Born 1956 in Lawrence, USA
Died 2006 in New York City, USA
Anishinaabe, Chemehuevi

Chau Chak Wing Museum at the University of Sydney

Alphabet City Serenade, 1988
single channel digital video duration 1:57 minutes

Courtesy Bob Holman, Poetry Spots (poetryspots.com); Video © Bob Holman, Poetry Spots. Text © Diane Burns Estate.

Chemehuevi and Anishinaabe poet Diane Burns walks the streets of New York’s Lower East Side (Loisaida colloquially) reciting her poem Alphabet City Serenade in this powerful footage.

An indictment of the gentrification of Loisaida and the treatment of First Nations Americans, Alphabet City Serenade paints the cracked windows and littered streets of Loisaida with a vivid and loving brush. The serenade also threads Burns into the fabric of the cityscape, with its crumbling tenements and narrow stretches of blue sky.

A prolific personality and artist, Burns read her work at Bowery Poetry Club, the Nuyorican Poets Cafe, and the Poetry Project at St. Mark’s Church as well as joining the likes of writers Allen Ginsberg, Joy Harjo, and Pedro Pietri in Nicaragua for the Ruben Dario Poetry Festival.

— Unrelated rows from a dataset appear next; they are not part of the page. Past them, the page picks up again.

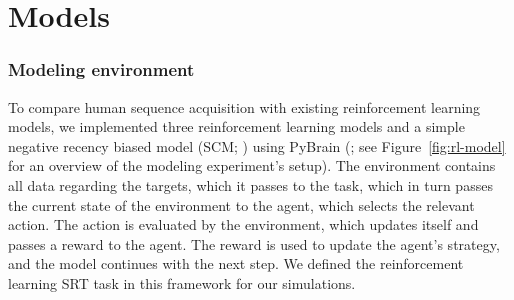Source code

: \documentclass[man,floatsintext]{apa6}
\begin{document}

\section{Models}


\subsubsection{Modeling environment}

To compare human sequence acquisition with existing reinforcement learning models, we implemented three reinforcement learning models and a simple negative recency biased model (SCM; ) using PyBrain (; see Figure~\ref{fig:rl-model} for an overview of the modeling experiment's setup). The environment contains all data regarding the targets, which it passes to the task, which in turn passes the current state of the environment to the agent, which selects the relevant action. The action is evaluated by the environment, which updates itself and passes a reward to the agent. The reward is used to update the agent's strategy, and the model continues with the next step. We defined the reinforcement learning SRT task in this framework for our simulations.
\end{document}
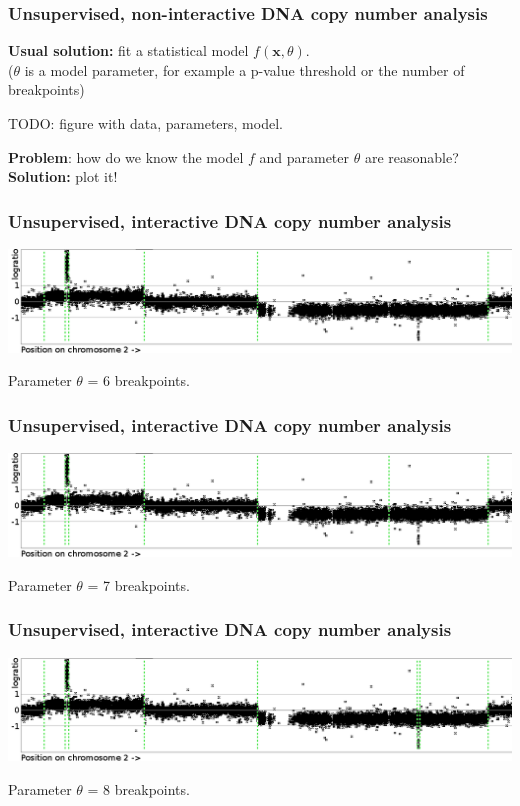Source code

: \documentclass{beamer}
\begin{document}
\begin{frame}
  \frametitle{Unsupervised, non-interactive DNA copy number analysis}

  \textbf{Usual solution:} fit a statistical model $f(\mathbf x, \theta)$.\\
  ($\theta$ is a model parameter, for example a p-value threshold or
  the number of breakpoints)

  TODO: figure with data, parameters, model.

  \textbf{Problem}: how do we know the model $f$ and parameter
  $\theta$ are reasonable? \textbf{Solution:} plot it!
\end{frame}

\begin{frame}
  \frametitle{Unsupervised, interactive DNA copy number analysis}
  \includegraphics[width=\textwidth]{unlabeled-breakpoints-6}

  Parameter $\theta$ = 6 breakpoints.
\end{frame}

\begin{frame}
  \frametitle{Unsupervised, interactive DNA copy number analysis}
  \includegraphics[width=\textwidth]{unlabeled-breakpoints-7}

  Parameter $\theta$ = 7 breakpoints.
\end{frame}

\begin{frame}
  \frametitle{Unsupervised, interactive DNA copy number analysis}
  \includegraphics[width=\textwidth]{unlabeled-breakpoints-8}

  Parameter $\theta$ = 8 breakpoints.
\end{frame}
\end{document}
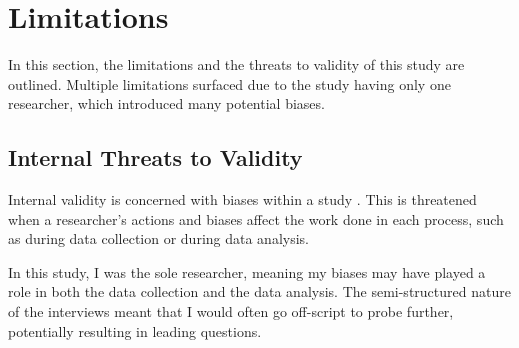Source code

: 


\section{Limitations}
In this section, the limitations and the threats to validity of this study are outlined. Multiple limitations surfaced due to the study having only one researcher, which introduced many potential biases.

\subsection{Internal Threats to Validity}
Internal validity is concerned with biases within a study \cite{creswell2013research}. This is threatened when a researcher's actions and biases affect the work done in each process, such as during data collection or during data analysis.

In this study, I was the sole researcher, meaning my biases may have played a role in both the data collection and the data analysis. The semi-structured nature of the interviews meant that I would often go off-script to probe further, potentially resulting in leading questions.

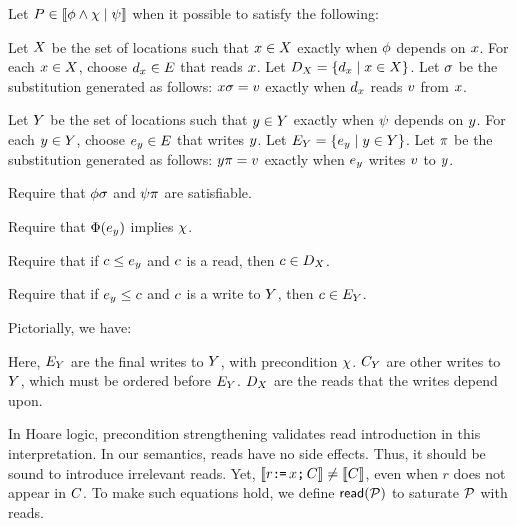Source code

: \begin{definition}
  Let $P\in\llbracket\phi\land\chi\mid\psi\rrbracket$
  when it possible to satisfy the following:

  Let $X$ be the set of locations such that $x\in X$ exactly
  when $\phi$ depends on $x$.  For each $x\in X$, choose
  $d_x\in E$ that reads $x$.
  Let $D_X=\{d_x\mid x\in X\}$.
  Let $\sigma$ be the substitution generated %
  as follows:
  $x\sigma = v$ exactly when $d_x$ reads $v$ from $x$.

  Let $Y$ be the set of locations such that $y\in Y$ exactly
  when $\psi$ depends on $y$.  For each $y\in Y$, choose
  $e_y\in E$ that writes $y$.
  Let $E_Y=\{e_y\mid y\in Y\}$.
  Let $\pi$ be the substitution generated %
  as follows:
  $y\pi = v$ exactly when $e_y$ writes $v$ to $y$.

  Require that $\phi\sigma$ and $\psi\pi$ are satisfiable.

  Require that $\Phi(e_y)$ implies $\chi$.
  
  Require that if $c\le e_y$ and $c$ is a read, then $c\in D_X$.

  Require that if $e_y\le c$ and $c$ is a write to $Y$, then $c\in E_Y$.
\end{definition}
Pictorially, we have:
\begin{tikzdisplay}[node distance=.1ex and 2em]
\end{tikzdisplay}
Here, $E_Y$ are the final writes to $Y$, with precondition $\chi$.
$C_Y$ are other writes to $Y$, which must be ordered before $E_Y$.
$D_X$ are the reads that the writes depend upon.

In Hoare logic, precondition strengthening validates read introduction in
this interpretation.  In our semantics, reads have no side effects.  Thus, it
should be sound to introduce irrelevant reads.  Yet,
$\llbracket r\texttt{:}\mkern-1mu\texttt{=}\, x\texttt{;}\,\allowbreak C\rrbracket\neq \llbracket C\rrbracket$, even when $r$ does not appear in
$C$.  To make such equations hold, we define ${\mathsf{read}}(\mathcal{P})$ to saturate
$\mathcal{P}$ with reads.


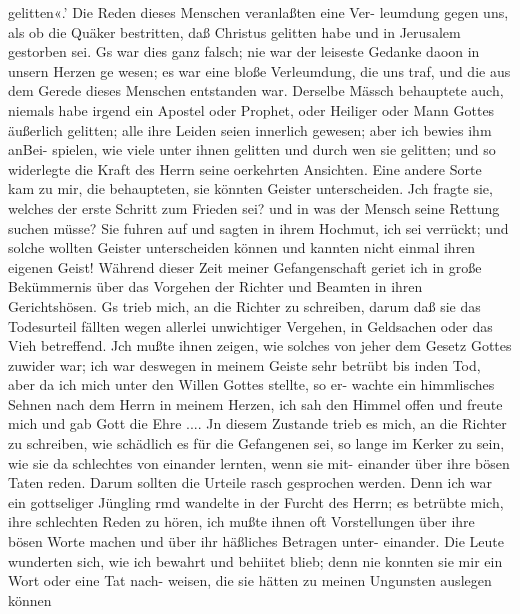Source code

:gelitten«.' Die Reden dieses Menschen veranlaßten eine Ver-
leumdung gegen uns, als ob die Quäker bestritten, daß Christus
gelitten habe und in Jerusalem gestorben sei. Gs war dies ganz
falsch; nie war der leiseste Gedanke daoon in unsern Herzen ge
wesen; es war eine bloße Verleumdung, die uns traf, und die
aus dem Gerede dieses Menschen entstanden war. Derselbe
Mässch behauptete auch, niemals habe irgend ein Apostel oder
Prophet, oder Heiliger oder Mann Gottes äußerlich gelitten; alle
ihre Leiden seien innerlich gewesen; aber ich bewies ihm anBei-
spielen, wie viele unter ihnen gelitten und durch wen sie gelitten;
und so widerlegte die Kraft des Herrn seine oerkehrten Ansichten.
Eine andere Sorte kam zu mir, die behaupteten, sie könnten
Geister unterscheiden. Jch fragte sie, welches der erste Schritt
zum Frieden sei? und in was der Mensch seine Rettung suchen
müsse? Sie fuhren auf und sagten in ihrem Hochmut, ich sei
verrückt; und solche wollten Geister unterscheiden können und
kannten nicht einmal ihren eigenen Geist!
Während dieser Zeit meiner Gefangenschaft geriet ich in
große Bekümmernis über das Vorgehen der Richter und Beamten
in ihren Gerichtshösen. Gs trieb mich, an die Richter zu schreiben,
darum daß sie das Todesurteil fällten wegen allerlei unwichtiger
Vergehen, in Geldsachen oder das Vieh betreffend. Jch mußte
ihnen zeigen, wie solches von jeher dem Gesetz Gottes zuwider
war; ich war deswegen in meinem Geiste sehr betrübt bis inden
Tod, aber da ich mich unter den Willen Gottes stellte, so er-
wachte ein himmlisches Sehnen nach dem Herrn in meinem Herzen,
ich sah den Himmel offen und freute mich und gab Gott die
Ehre ....
Jn diesem Zustande trieb es mich, an die Richter zu schreiben,
wie schädlich es für die Gefangenen sei, so lange im Kerker zu
sein, wie sie da schlechtes von einander lernten, wenn sie mit-
einander über ihre bösen Taten reden. Darum sollten die Urteile
rasch gesprochen werden. Denn ich war ein gottseliger Jüngling
rmd wandelte in der Furcht des Herrn; es betrübte mich, ihre
schlechten Reden zu hören, ich mußte ihnen oft Vorstellungen über
ihre bösen Worte machen und über ihr häßliches Betragen unter-
einander. Die Leute wunderten sich, wie ich bewahrt und behiitet
blieb; denn nie konnten sie mir ein Wort oder eine Tat nach-
weisen, die sie hätten zu meinen Ungunsten auslegen können


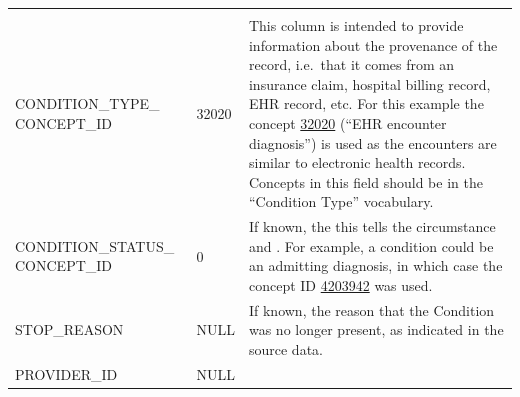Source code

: \documentclass[11pt]{book}
\theoremstyle{definition}
\theoremstyle{definition}
\theoremstyle{definition}
\theoremstyle{remark}
\begin{document}
\begin{longtable}[]{@{}lll@{}}
\begin{minipage}[t]{0.49\columnwidth}
\end{minipage}\tabularnewline
\begin{minipage}[t]{0.28\columnwidth}\raggedright
CONDITION\_TYPE\_ CONCEPT\_ID\strut
\end{minipage} & \begin{minipage}[t]{0.15\columnwidth}\raggedright
32020\strut
\end{minipage} & \begin{minipage}[t]{0.49\columnwidth}\raggedright
This column is intended to provide information about the provenance of the record, i.e.~that it comes from an insurance claim, hospital billing record, EHR record, etc. For this example the concept \href{http://athena.ohdsi.org/search-terms/terms/32020}{32020} (``EHR encounter diagnosis'') is used as the encounters are similar to electronic health records. Concepts in this field should be in the ``Condition Type'' vocabulary.\strut
\end{minipage}\tabularnewline
\begin{minipage}[t]{0.28\columnwidth}\raggedright
CONDITION\_STATUS\_ CONCEPT\_ID\strut
\end{minipage} & \begin{minipage}[t]{0.15\columnwidth}\raggedright
0\strut
\end{minipage} & \begin{minipage}[t]{0.49\columnwidth}\raggedright
If known, the this tells the circumstance and . For example, a condition could be an admitting diagnosis, in which case the concept ID \href{http://athena.ohdsi.org/search-terms/terms/4203942}{4203942} was used.\strut
\end{minipage}\tabularnewline
\begin{minipage}[t]{0.28\columnwidth}\raggedright
STOP\_REASON\strut
\end{minipage} & \begin{minipage}[t]{0.15\columnwidth}\raggedright
NULL\strut
\end{minipage} & \begin{minipage}[t]{0.49\columnwidth}\raggedright
If known, the reason that the Condition was no longer present, as indicated in the source data.\strut
\end{minipage}\tabularnewline
\begin{minipage}[t]{0.28\columnwidth}\raggedright
PROVIDER\_ID\strut
\end{minipage} & \begin{minipage}[t]{0.15\columnwidth}\raggedright
NULL\strut
\end{minipage} & \begin{minipage}[t]{0.49\columnwidth}\raggedright

\end{minipage}
\end{longtable}
\end{document}

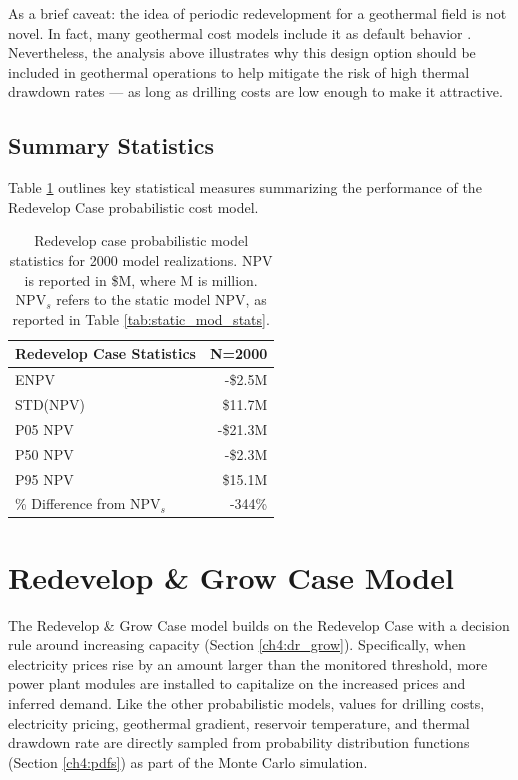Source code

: As a brief caveat: the idea of periodic redevelopment for a geothermal field is not novel. In fact, many geothermal cost models include it as default behavior \citep[e.g.,\ ][]{entingh_volume_2006, blair_system_2018}. Nevertheless, the analysis above illustrates why this design option should be included in geothermal operations to help mitigate the risk of high thermal drawdown rates --- as long as drilling costs are low enough to make it attractive. 

\subsection{Summary Statistics}\label{ch6:redevelop_stats}
Table \ref{tab:redevelop_stats} outlines key statistical measures summarizing the performance of the Redevelop Case probabilistic cost model.

\begin{table}[H]
\centering
\begin{tabular}{|l|r|}
\hline
\textbf{Redevelop Case Statistics} & N=2000 \\ \hline
ENPV & -\$2.5M \\ \hline
STD(NPV) & \$11.7M \\ \hline
P05 NPV & -\$21.3M \\ \hline
P50 NPV & -\$2.3M \\ \hline
P95 NPV & \$15.1M \\ \hline
\% Difference from NPV$_{s}$ & -344\% \\ \hline
\end{tabular}
\caption[Probabilistic Redevelop Case statistics]{Redevelop case probabilistic model statistics for 2000 model realizations. NPV is reported in \$M, where M is million. NPV$_s$ refers to the static model NPV, as reported in Table \ref{tab:static_mod_stats}.}
\label{tab:redevelop_stats}
\end{table}

\section{Redevelop \& Grow Case Model}\label{ch6:grow_case}
The Redevelop \& Grow Case model builds on the Redevelop Case with a decision rule around increasing capacity (Section \ref{ch4:dr_grow}). Specifically, when electricity prices rise by an amount larger than the monitored threshold, more power plant modules are installed to capitalize on the increased prices and inferred demand. Like the other probabilistic models, values for drilling costs, electricity pricing, geothermal gradient, reservoir temperature, and thermal drawdown rate are directly sampled from probability distribution functions (Section \ref{ch4:pdfs}) as part of the Monte Carlo simulation.

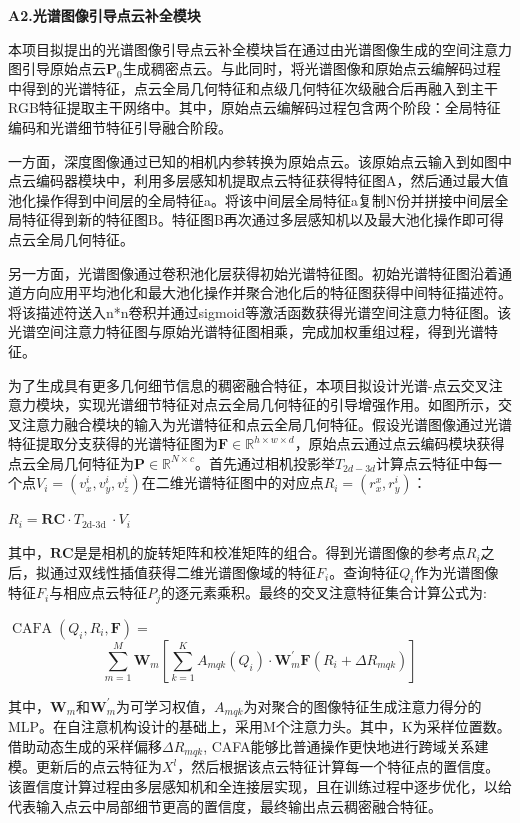 \documentclass[12pt]{article}
\begin{document}
\textbf{A2.光谱图像引导点云补全模块}

本项目拟提出的光谱图像引导点云补全模块旨在通过由光谱图像生成的空间注意力图引导原始点云$\boldsymbol{P}_0$生成稠密点云。与此同时，将光谱图像和原始点云编解码过程中得到的光谱特征，点云全局几何特征和点级几何特征次级融合后再融入到主干RGB特征提取主干网络中。其中，原始点云编解码过程包含两个阶段：全局特征编码和光谱细节特征引导融合阶段。

一方面，深度图像通过已知的相机内参转换为原始点云。该原始点云输入到如图中点云编码器模块中，利用多层感知机提取点云特征获得特征图A，然后通过最大值池化操作得到中间层的全局特征a。将该中间层全局特征a复制N份并拼接中间层全局特征得到新的特征图B。特征图B再次通过多层感知机以及最大池化操作即可得点云全局几何特征。

另一方面，光谱图像通过卷积池化层获得初始光谱特征图。初始光谱特征图沿着通道方向应用平均池化和最大池化操作并聚合池化后的特征图获得中间特征描述符。将该描述符送入n*n卷积并通过sigmoid等激活函数获得光谱空间注意力特征图。该光谱空间注意力特征图与原始光谱特征图相乘，完成加权重组过程，得到光谱特征。

为了生成具有更多几何细节信息的稠密融合特征，本项目拟设计光谱-点云交叉注意力模块，实现光谱细节特征对点云全局几何特征的引导增强作用。如图所示，交叉注意力融合模块的输入为光谱特征和点云全局几何特征。假设光谱图像通过光谱特征提取分支获得的光谱特征图为$\mathbf{F} \in \mathbb{R}^{h \times w \times d}$，原始点云通过点云编码模块获得点云全局几何特征为$\mathbf{P} \in \mathbb{R}^{N \times c}$。首先通过相机投影举$T_{2d-3d}$计算点云特征中每一个点$V_{i}=\left(v_{x}^{i}, v_{y}^{i}, v_{z}^{i}\right)$在二维光谱特征图中的对应点$R_{i}=\left(r_{x}^{x}, r_{y}^{i}\right)$：

$R_{i}=\mathbf{R C} \cdot T_{\text {2d-3d }} \cdot V_{i}$

其中，$\mathbf{R C}$是是相机的旋转矩阵和校准矩阵的组合。得到光谱图像的参考点$R_{i}$之后，拟通过双线性插值获得二维光谱图像域的特征$F_{i}$。查询特征$Q_{i}$作为光谱图像特征$F_{i}$与相应点云特征$P_{j}$的逐元素乘积。最终的交叉注意特征集合计算公式为:

$\operatorname{CAFA}\left(Q_{i}, R_{i}, \mathbf{F}\right)=$
\[\sum_{m=1}^{M} \mathbf{W}_{m}\left[\sum_{k=1}^{K} A_{m q k}\left(Q_{i}\right) \cdot \mathbf{W}_{m}^{\prime} \mathbf{F}\left(R_{i}+\Delta R_{m q k}\right)\right]\]

其中，$\mathbf{W}_{m}$和$\mathbf{W}_{m}^{\prime}$为可学习权值，$A_{mqk}$为对聚合的图像特征生成注意力得分的MLP。在自注意机构设计的基础上，采用M个注意力头。其中，K为采样位置数。借助动态生成的采样偏移$\Delta R_{m q k}$, CAFA能够比普通操作更快地进行跨域关系建模。更新后的点云特征为$X^{l}$，然后根据该点云特征计算每一个特征点的置信度。该置信度计算过程由多层感知机和全连接层实现，且在训练过程中逐步优化，以给代表输入点云中局部细节更高的置信度，最终输出点云稠密融合特征。
\end{document}
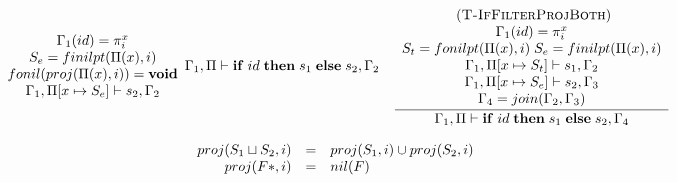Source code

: \documentclass[10pt]{sigplanconf}
\newcommand{\Nil}{\mathbf{nil}}
\newcommand{\mylabel}[1]{\; (\textsc{#1})}
\newcommand{\env}{\Gamma}
\newcommand{\penv}{\Pi}
\newcommand{\subtype}{<:}
\begin{document}
\begin{figure*}[t]
{\[\begin{array}{c}
\begin{array}{c}
{\begin{array}{c}
	\env_{1}(id) = \pi_{i}^{x} \\
	 S_e = finilpt(\Pi(x), i)\\
	fonil(proj(\Pi(x), i)) = {\bf void} \\
	\env_{1}, \penv[x \mapsto S_e] \vdash s_{2}, \env_{2} 
	\end{array}}
{\env_{1}, \penv \vdash \mathbf{if} \; id \; \mathbf{then} \; s_{1} \; \mathbf{else} \; s_{2}, \env_{2}}
\end{array}
\begin{array}{c}
\mylabel{T-IfFilterProjBoth}\\
\dfrac{\begin{array}{c}
	\env_{1}(id) = \pi_{i}^{x} \\ S_t = fonilpt(\Pi(x), i) \; S_e = finilpt(\Pi(x), i)\\
	\env_{1}, \penv[x \mapsto S_t] \vdash s_{1}, \env_{2} \\
	\env_{1}, \penv[x \mapsto S_e] \vdash s_{2}, \env_{3} \\
	\env_{4} = join(\env_{2}, \env_{3}) 
	\end{array}}
{\env_{1}, \penv \vdash \mathbf{if} \; id \; \mathbf{then} \; s_{1} \; \mathbf{else} \; s_{2}, \env_{4}}
\end{array}\\\\
\begin{array}{rcll}
proj(S_1 \sqcup S_2, i) & = & proj(S_1, i) \cup proj(S_2, i) \\
proj(F{*}, i) & = & nil(F) \\

\end{array}
\end{array}\]}
\end{figure*}
\end{document}
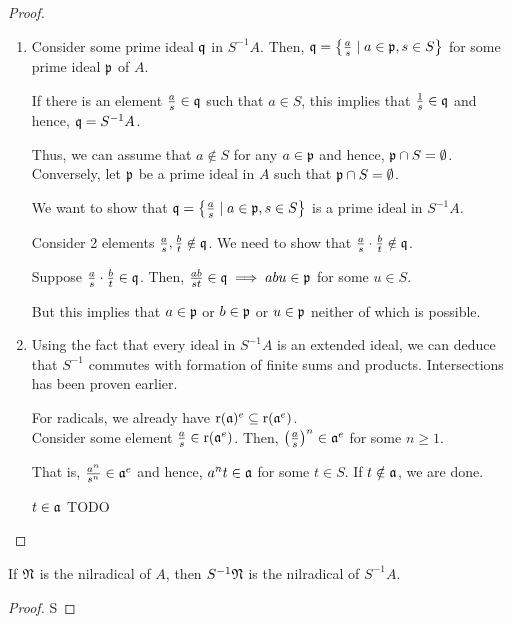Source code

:\begin{proof}
\begin{enumerate}
		\item
		Consider some prime ideal \(\mathfrak{q}\) in \(S^{-1}A\).
		Then, \(\mathfrak{q} = \left\{ \frac{a}{s} \mid a \in \mathfrak{p}, s \in S \right\}\)
		for some prime ideal \(\mathfrak{p}\) of \(A\).

		If there is an element \(\frac{a}{s} \in \mathfrak{q}\) such that
		\(a \in S\), this implies that \(\frac{1}{s} \in \mathfrak{q}\) and hence,
		\(\mathfrak{q} = S^{-1}A\).

		Thus, we can assume that \(a \notin S\) for any \(a \in \mathfrak{p}\)
		and hence, \(\mathfrak{p} \cap S = \emptyset\). \\

		Conversely, let \(\mathfrak{p}\) be a prime ideal in \(A\) such that
		\(\mathfrak{p} \cap S = \emptyset\).

		We want to show that \(\mathfrak{q} = \left\{ \frac{a}{s} \mid a \in \mathfrak{p},
		s \in S \right\}\) is a prime ideal in \(S^{-1}A\).

		Consider 2 elements \(\frac{a}{s}, \frac{b}{t} \notin \mathfrak{q}\).
		We need to show that \(\frac{a}{s} \cdot \frac{b}{t} \notin \mathfrak{q}\).

		Suppose \(\frac{a}{s} \cdot \frac{b}{t} \in \mathfrak{q}\).
		Then, \(\frac{ab}{st} \in \mathfrak{q} \implies abu \in \mathfrak{p}\)
		for some \(u \in S\).

		But this implies that \(a \in \mathfrak{p}\) or \(b \in \mathfrak{p}\) or
		\(u \in \mathfrak{p}\) neither of which is possible.

		\item
		Using the fact that every ideal in \(S^{-1}A\) is an extended ideal,
		we can deduce that \(S^{-1}\) commutes with formation of finite
		sums and products.
		Intersections has been proven earlier.

		For radicals, we already have \(\operatorname{r}(\mathfrak{a})^e \subseteq
		\operatorname{r}(\mathfrak{a}^e)\). \\
		Consider some element \(\frac{a}{s} \in \operatorname{r}(\mathfrak{a}^e)\).
		Then, \(\left( \frac{a}{s} \right)^n \in \mathfrak{a}^e\) for some \(n \geq 1\).

		That is, \(\frac{a^n}{s^n} \in \mathfrak{a}^e\) and hence,
		\(a^n t \in \mathfrak{a}\) for some \(t \in S\).
		If \(t \notin \mathfrak{a}\), we are done.

		\(t \in \mathfrak{a}\) TODO  %
	\end{enumerate}
\end{proof}


\begin{corollary}{}{}
	If \(\mathfrak{N}\) is the nilradical of \(A\), then \(S^{-1}\mathfrak{N}\) is the
	nilradical of \(S^{-1}A\).
\end{corollary}
\begin{proof}
	S
\end{proof}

Yet by the late 1980s, Loisaida, a counter-culture hub for creative, immigrant, and queer circles, was at risk of losing itself to rising rents, drugs, and the HIV epidemic. Before long, the community which had sustained Burns would dissipate, coming together again in 2006 on the event of her death. Over a career defined by an immutable spirit Alphabet City Serenade captures the writer’s sardonic, yet penetrating, insight:

Hey man, can you spare a cigarette?

Do you know of a place to sublet?

Do you know where I can cash this check?

Do you know, do you know that

I hate Doris Day

I hate Chevrolet

I hate Norman Bates

And I hate the United States

Diane Burns (1956 – 2006) was an Anishinaabe and Chemehuevi artist and poet. She attended Barnard University and in the 1980s became a member of the Lower East Side poetry community, reading her work at the Bowery Poetry Club, the Nuyorican Poets Cafe, and the Poetry Project at St. Mark’s Church. She was invited by the Sandinista government to visit Nicaragua for the Ruben Dario Poetry Festival, along with Allen Ginsberg, Joy Harjo, and Pedro Pietri. Known for her direct, wry poems, Burns engages themes of Native American identity and stereotypes.